VIA Canada 150 Trip Part 7: Cape Breton National Park (i)

To me, Cape Breton National Park simply redefines Canadian beauty to another level. The eight-hour tour of Cabot Trail gave me perfectly amazing first impression and glances of the outer boundary of the park, but the acadian, boreal, and taiga forest hidden inside the park is another gem yet to be discovered. What sort of beauty hidden behind those uprising highland plateau covered in green? What kind of wild lives disguised among those dark, yet enchanting woodland? How does it feel like to view the most picturesque sunset submerging to the depth of the ocean from the one of those soaring peaks? Never in my thoughts before I knew that I would actually find all the answers soon.
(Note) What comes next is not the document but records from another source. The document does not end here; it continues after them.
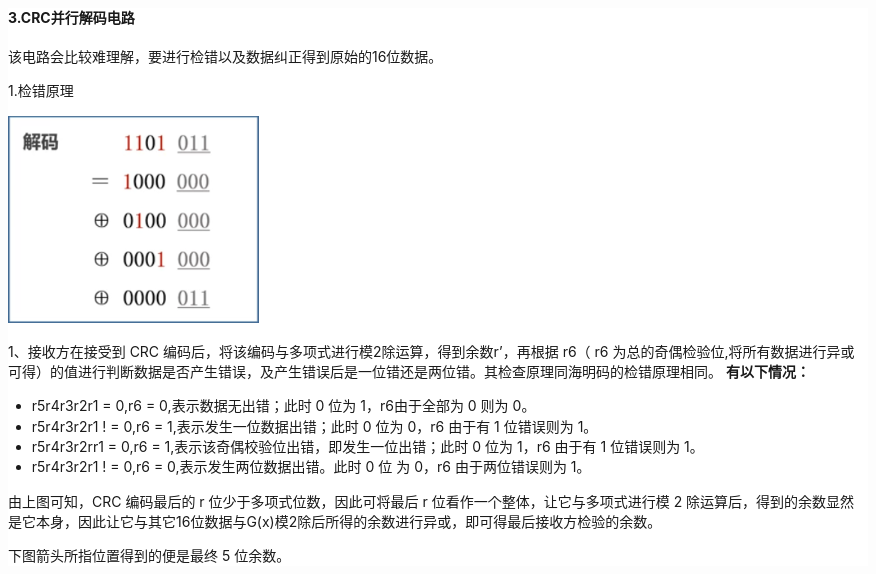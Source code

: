 #### 3.CRC并行解码电路

该电路会比较难理解，要进行检错以及数据纠正得到原始的16位数据。

1.检错原理

![image-20201004205823945](/assets/blog_image/2020-09-28-hust-cpu-study/image-20201004205823945.png)

1、接收方在接受到 CRC 编码后，将该编码与多项式进行模2除运算，得到余数r’，再根据 r6（ r6 为总的奇偶检验位,将所有数据进行异或可得）的值进行判断数据是否产生错误，及产生错误后是一位错还是两位错。其检查原理同海明码的检错原理相同。
**有以下情况：**
- r5r4r3r2r1 = 0,r6 = 0,表示数据无出错；此时 0 位为 1，r6由于全部为 0 则为 0。
- r5r4r3r2r1 ! = 0,r6 = 1,表示发生一位数据出错；此时 0 位为 0，r6 由于有 1 位错误则为 1。
- r5r4r3r2rr1 = 0,r6 = 1,表示该奇偶校验位出错，即发生一位出错；此时 0 位为 1，r6 由于有 1 位错误则为 1。
- r5r4r3r2r1 ! = 0,r6 = 0,表示发生两位数据出错。此时 0 位 为 0，r6 由于两位错误则为 1。

由上图可知，CRC 编码最后的 r 位少于多项式位数，因此可将最后 r 位看作一个整体，让它与多项式进行模 2 除运算后，得到的余数显然是它本身，因此让它与其它16位数据与G(x)模2除后所得的余数进行异或，即可得最后接收方检验的余数。

下图箭头所指位置得到的便是最终 5 位余数。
And just like that, I knew for sure I had to hike to enjoy the best sides out of it. However, I am no experienced mountain hiker with only a couple experiences in the past, and being a solo traveller did not seem to help at all for I wasn’t confident at all to explore Canadian mountain by myself as the wild animals were common sights in all national parks. But my persistence kept me going to find a possible way to hike with at least one other more experienced person, and that had led me to one of the greatest hikes in my life by far.

For you who had been knowing me since I was younger, you sure know that back then I was such a crybaby whom people wouldn’t assume to be able to grow up being all brave and bold. I was never into sports, was afraid of any sort of physical test, sucked at exercising, and possibly did not quite fit the image of a geologist which I am on my way to become. I had always been an introvert who was always anxious at social events or making friends especially big parties, and wouldn’t think of greeting a stranger in the first place. Yet it wasn’t until this particular hike I had in Cape Breton that I realized how much I’ve actually overcome those things, how far I’ve grown up.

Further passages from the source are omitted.